— What is required —
Copy the data exactly, pictures aside.

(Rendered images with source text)
****************

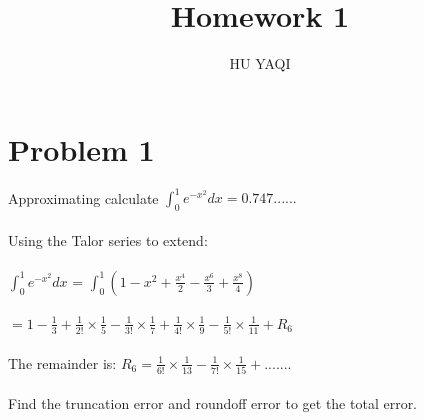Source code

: \documentclass{article}
\title{ Homework 1 }
\author{HU YAQI}
\begin{document}
\maketitle
\setlength{\parindent}{0pt}

\section{ Problem 1 }
Approximating calculate $ \int_0^1 e^{-x^2} dx=0.747...... $\\
\\
Using the Talor series to extend:\\
\\
$\int_0^1 e^{-x^2} dx$ = $\int_0^1 (1-x^2+\frac{x^4}{2}-\frac{x^6}{3}+\frac{x^8}{4})$\\
\\
$=1-\frac{1}{3}+\frac{1}{2!}\times\frac{1}{5}-\frac{1}{3!}\times\frac{1}{7}+\frac{1}{4!}\times\frac{1}{9}-\frac{1}{5!}\times\frac{1}{11}+R_6$\\
\\
The remainder is: $R_6=\frac{1}{6!}\times\frac{1}{13}-\frac{1}{7!}\times\frac{1}{15}+.......$\\
\\
Find the truncation error and roundoff error to get the total error.
\end{document}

****************

— Solution for this exercise —
Source code

: \documentclass{article}
\title{ Homework 1 }
\author{HU YAQI}
\begin{document}
\maketitle
\setlength{\parindent}{0pt}

\section{ Problem 1 }
Approximating calculate $ \int_0^1 e^{-x^2} dx=0.747...... $\\
\\
Using the Talor series to extend:\\
\\
$\int_0^1 e^{-x^2} dx$ = $\int_0^1 (1-x^2+\frac{x^4}{2}-\frac{x^6}{3}+\frac{x^8}{4})$\\
\\
$=1-\frac{1}{3}+\frac{1}{2!}\times\frac{1}{5}-\frac{1}{3!}\times\frac{1}{7}+\frac{1}{4!}\times\frac{1}{9}-\frac{1}{5!}\times\frac{1}{11}+R_6$\\
\\
The remainder is: $R_6=\frac{1}{6!}\times\frac{1}{13}-\frac{1}{7!}\times\frac{1}{15}+.......$\\
\\
Find the truncation error and roundoff error to get the total error.
\end{document}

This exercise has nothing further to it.